Yesterday, President Obama announced that senior executives of companies receiving the most funds from the Troubled Assets Relief Program (TARP) will have their pay capped at $500,000.  The decision to limit executive compensation follows a report that financial institutions that received money from the economic bailout paid as much as $18 billion in bonuses in the last year despite the economic crisis.  In addition to limiting executive compensation, the plan to protect taxpayers’ interests also includes:

  • Decreasing severance pay for top executives who leave TARP funded institutions;
  • Increasing the number of senior executives subject to the golden parachute rule;
  • Restricting the liquidation of stock incentives until government funds are repaid; and 
  • Requiring corporate boards to modify their policies on executive perks.

To learn more about The Employment Law Group® law firm’s Executive Counsel Practice, go to http://www.employmentlawgroup.net/PracticeAreas/Executive-Compensation.asp.

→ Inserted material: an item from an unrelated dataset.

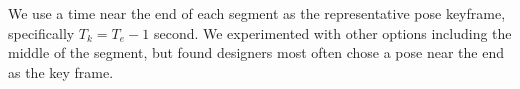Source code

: %



We use a time near the end of each segment as the representative pose keyframe, specifically $T_k = T_e - 1$ second.
We experimented with other options including the middle of the segment, but found designers most often chose a pose near the end as the key frame.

CEO Compensation Trends in 2008

Wednesday, January 7th, 2009 | Executive Compensation | No Comments

In a report released on December 24, 2008, the Conference Board announced that CEO compensation is increasingly in the form of stock rather than cash and stock options.  However, two-thirds of industries studied saw an increase in median CEO cash compensation comprised of salary, bonus, and non-equity incentive compensation.  The greatest increase in median CEO cash compensation was in the insurance industry.  Food and tobacco industry executives enjoyed the largest increase in median total compensation comprised of cash compensation plus present value of options, value of stock awards, change in pension value and earnings on non-qualified deferred compensation, and all other compensation.  The effect on executive compensation of the current recession that started in December 2007 is not reflected in the report, since it is based on proxy filings covering fiscal year 2007.